__TO DO__: Across the listing below, how many lines contain the string "that"? Only the number is needed.

__DATA EXCERPTS__:

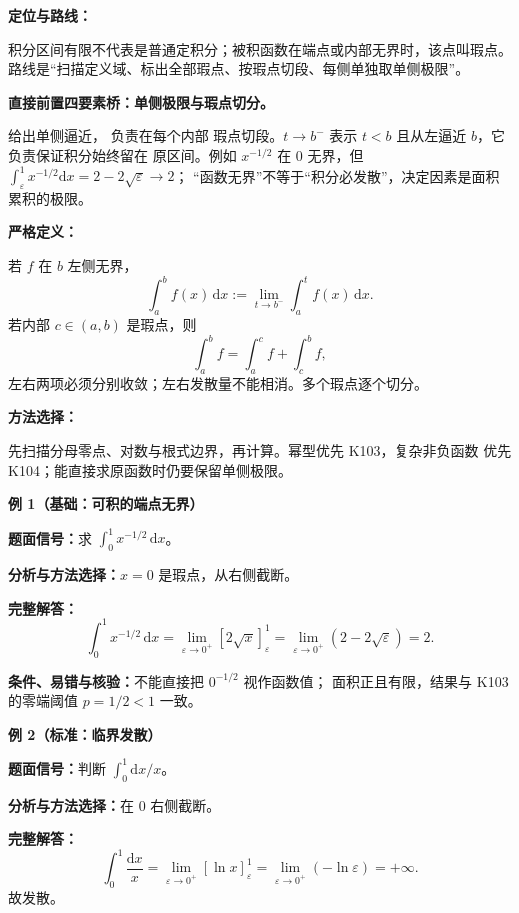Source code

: 
\par

\begin{knowledgeBox}
\textbf{定位与路线：}

积分区间有限不代表是普通定积分；被积函数在端点或内部无界时，该点叫瑕点。
路线是“扫描定义域、标出全部瑕点、按瑕点切段、每侧单独取单侧极限”。

\textbf{直接前置四要素桥：单侧极限与瑕点切分。}

给出单侧逼近，
负责在每个内部
瑕点切段。\(t\to b^-\) 表示 \(t<b\) 且从左逼近 \(b\)，它负责保证积分始终留在
原区间。例如 \(x^{-1/2}\) 在 \(0\) 无界，但
\(\int_\varepsilon^1x^{-1/2}\mathrm dx=2-2\sqrt\varepsilon\to2\)；
“函数无界”不等于“积分必发散”，决定因素是面积累积的极限。

\textbf{严格定义：}

若 \(f\) 在 \(b\) 左侧无界，
\[
\boxed{\int_a^bf(x)\,\mathrm dx
:=\lim_{t\to b^-}\int_a^tf(x)\,\mathrm dx.}
\]
若内部 \(c\in(a,b)\) 是瑕点，则
\[
\int_a^bf=\int_a^cf+\int_c^bf,
\]
左右两项必须分别收敛；左右发散量不能相消。多个瑕点逐个切分。

\textbf{方法选择：}

先扫描分母零点、对数与根式边界，再计算。幂型优先 K103，复杂非负函数
优先 K104；能直接求原函数时仍要保留单侧极限。

\textbf{例 1（基础：可积的端点无界）}

\textbf{题面信号：}求 \(\int_0^1x^{-1/2}\,\mathrm dx\)。

\textbf{分析与方法选择：}\(x=0\) 是瑕点，从右侧截断。

\textbf{完整解答：}
\[
\int_0^1x^{-1/2}\,\mathrm dx
=\lim_{\varepsilon\to0^+}[2\sqrt x]_\varepsilon^1
=\lim_{\varepsilon\to0^+}(2-2\sqrt\varepsilon)=2.
\]

\textbf{条件、易错与核验：}不能直接把 \(0^{-1/2}\) 视作函数值；
面积正且有限，结果与 K103 的零端阈值 \(p=1/2<1\) 一致。

\textbf{例 2（标准：临界发散）}

\textbf{题面信号：}判断 \(\int_0^1\mathrm dx/x\)。

\textbf{分析与方法选择：}在 \(0\) 右侧截断。

\textbf{完整解答：}
\[
\int_0^1\frac{\mathrm dx}{x}
=\lim_{\varepsilon\to0^+}[\ln x]_\varepsilon^1
=\lim_{\varepsilon\to0^+}(-\ln\varepsilon)=+\infty.
\]
故发散。


\end{knowledgeBox}
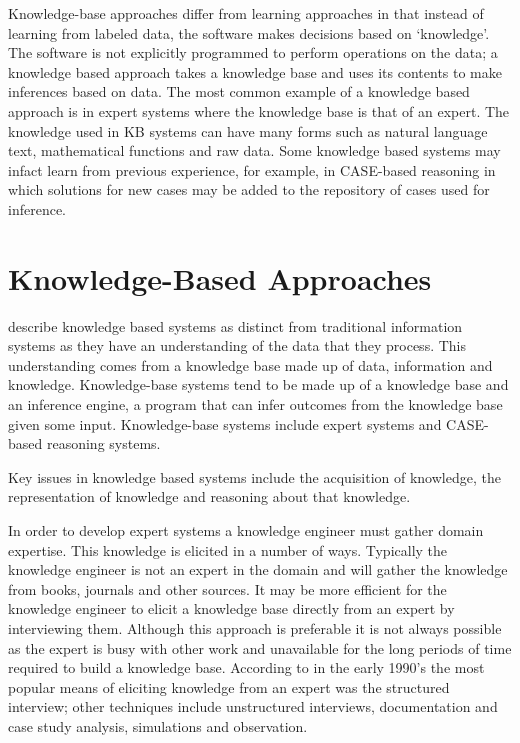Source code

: Knowledge-base approaches differ from learning approaches in that instead of learning from labeled data, the software makes decisions based on `knowledge'. The software is not explicitly programmed to perform operations on the data; a knowledge based approach takes a knowledge base and uses its contents to make inferences based on data. The most common example of a knowledge based approach is in expert systems where the knowledge base is that of an expert. The knowledge used in KB systems can have many forms such as natural language text, mathematical functions and raw data. Some knowledge based systems may infact learn from previous experience, for example, in CASE-based reasoning in which solutions for new cases may be added to the repository of cases used for inference.

\section{Knowledge-Based Approaches}

\cite{akerkar2010knowledge} describe knowledge based systems as distinct from traditional information systems as they have an understanding of the data that they process. This understanding comes from a knowledge base made up of data, information and knowledge. Knowledge-base systems tend to be made up of a knowledge base and an inference engine, a program that can infer outcomes from the knowledge base given some input. Knowledge-base systems include expert systems and CASE-based reasoning systems. 

Key issues in knowledge based systems include the acquisition of knowledge, the representation of knowledge and reasoning about that knowledge.

In order to develop expert systems a knowledge engineer must gather domain expertise. This knowledge is elicited in a number of ways. Typically the knowledge engineer is not an expert in the domain and will gather the knowledge from books, journals and other sources. It may be more efficient for the knowledge engineer to elicit a knowledge base directly from an expert by interviewing them. Although this approach is preferable it is not always possible as the expert is busy with other work and unavailable for the long periods of time required to build a knowledge base. According to \cite{sagheb2009conceptual} in the early 1990's the most popular means of eliciting knowledge from an expert was the structured interview; other techniques include unstructured interviews, documentation and case study analysis, simulations and observation.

__EXERCISE ANSWER__: 3